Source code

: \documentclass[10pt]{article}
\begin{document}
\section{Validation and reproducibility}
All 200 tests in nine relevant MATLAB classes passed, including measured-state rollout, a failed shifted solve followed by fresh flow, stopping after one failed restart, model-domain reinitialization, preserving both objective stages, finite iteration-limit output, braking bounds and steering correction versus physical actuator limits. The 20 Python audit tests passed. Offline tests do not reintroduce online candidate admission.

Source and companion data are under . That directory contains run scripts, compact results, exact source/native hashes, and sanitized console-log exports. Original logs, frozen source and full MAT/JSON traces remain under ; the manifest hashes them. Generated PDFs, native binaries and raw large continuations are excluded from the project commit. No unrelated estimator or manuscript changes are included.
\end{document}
++++++
● Activity
Find the word "Source" in the data and show each line that holds it.

● Response box
Source code
Source and companion data are under . That directory contains run scripts, compact results, exact source/native hashes, and sanitized console-log exports. Original logs, frozen source and full MAT/JSON traces remain under ; the manifest hashes them. Generated PDFs, native binaries and raw large continuations are excluded from the project commit. No unrelated estimator or manuscript changes are included.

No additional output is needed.